BEGIN

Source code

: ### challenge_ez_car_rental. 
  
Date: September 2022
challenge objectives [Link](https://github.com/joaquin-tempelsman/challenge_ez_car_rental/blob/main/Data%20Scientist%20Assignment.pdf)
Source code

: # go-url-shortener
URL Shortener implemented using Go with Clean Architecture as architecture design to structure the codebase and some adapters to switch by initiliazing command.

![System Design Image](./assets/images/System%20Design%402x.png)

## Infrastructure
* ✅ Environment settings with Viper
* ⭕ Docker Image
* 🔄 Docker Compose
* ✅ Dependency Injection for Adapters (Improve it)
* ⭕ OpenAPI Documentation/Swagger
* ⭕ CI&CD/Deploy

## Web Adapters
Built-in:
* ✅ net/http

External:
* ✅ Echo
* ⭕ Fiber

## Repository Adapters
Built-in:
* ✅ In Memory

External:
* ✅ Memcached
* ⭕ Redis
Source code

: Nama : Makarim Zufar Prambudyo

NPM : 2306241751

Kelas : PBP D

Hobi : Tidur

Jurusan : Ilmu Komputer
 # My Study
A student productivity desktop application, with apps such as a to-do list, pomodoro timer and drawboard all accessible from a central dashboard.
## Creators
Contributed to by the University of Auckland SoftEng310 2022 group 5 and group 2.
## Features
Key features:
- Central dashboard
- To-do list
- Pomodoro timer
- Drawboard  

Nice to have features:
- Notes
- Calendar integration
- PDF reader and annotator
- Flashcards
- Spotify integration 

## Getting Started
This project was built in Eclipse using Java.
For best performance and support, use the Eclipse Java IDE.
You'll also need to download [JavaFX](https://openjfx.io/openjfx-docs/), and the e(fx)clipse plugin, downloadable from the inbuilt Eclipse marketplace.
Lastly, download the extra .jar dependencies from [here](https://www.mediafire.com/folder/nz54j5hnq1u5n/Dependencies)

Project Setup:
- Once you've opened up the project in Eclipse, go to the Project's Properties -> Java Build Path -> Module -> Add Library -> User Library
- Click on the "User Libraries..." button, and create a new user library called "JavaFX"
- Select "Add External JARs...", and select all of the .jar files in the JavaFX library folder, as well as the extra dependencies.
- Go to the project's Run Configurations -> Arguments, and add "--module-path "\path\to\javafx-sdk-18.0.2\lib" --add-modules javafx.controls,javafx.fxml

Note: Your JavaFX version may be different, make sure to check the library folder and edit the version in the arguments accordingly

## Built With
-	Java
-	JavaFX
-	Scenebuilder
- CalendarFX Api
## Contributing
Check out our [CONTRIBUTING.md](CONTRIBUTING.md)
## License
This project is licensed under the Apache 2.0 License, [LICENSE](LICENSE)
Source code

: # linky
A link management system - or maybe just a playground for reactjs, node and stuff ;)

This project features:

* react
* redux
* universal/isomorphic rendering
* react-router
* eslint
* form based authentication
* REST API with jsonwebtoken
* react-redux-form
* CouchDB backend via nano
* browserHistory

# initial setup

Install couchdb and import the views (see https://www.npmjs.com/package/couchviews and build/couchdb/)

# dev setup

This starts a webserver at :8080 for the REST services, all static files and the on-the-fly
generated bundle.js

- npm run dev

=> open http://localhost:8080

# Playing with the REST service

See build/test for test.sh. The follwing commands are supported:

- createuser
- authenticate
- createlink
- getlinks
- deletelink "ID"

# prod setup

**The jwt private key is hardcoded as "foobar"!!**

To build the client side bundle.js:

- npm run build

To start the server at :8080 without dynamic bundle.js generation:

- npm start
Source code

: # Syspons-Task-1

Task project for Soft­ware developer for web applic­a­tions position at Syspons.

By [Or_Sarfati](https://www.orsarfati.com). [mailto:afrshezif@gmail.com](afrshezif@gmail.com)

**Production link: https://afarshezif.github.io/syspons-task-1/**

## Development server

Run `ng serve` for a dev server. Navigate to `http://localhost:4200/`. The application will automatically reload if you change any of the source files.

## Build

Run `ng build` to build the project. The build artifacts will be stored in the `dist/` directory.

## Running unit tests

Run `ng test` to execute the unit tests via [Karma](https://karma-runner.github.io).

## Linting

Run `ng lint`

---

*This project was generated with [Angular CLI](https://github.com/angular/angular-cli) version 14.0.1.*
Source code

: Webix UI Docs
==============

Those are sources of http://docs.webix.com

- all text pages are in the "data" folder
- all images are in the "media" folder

END

*What the task requires:*
Please copy out every line in the listing that has the string "images".

*Reply to the exercise:*
![System Design Image](./assets/images/System%20Design%402x.png)
- all images are in the "media" folder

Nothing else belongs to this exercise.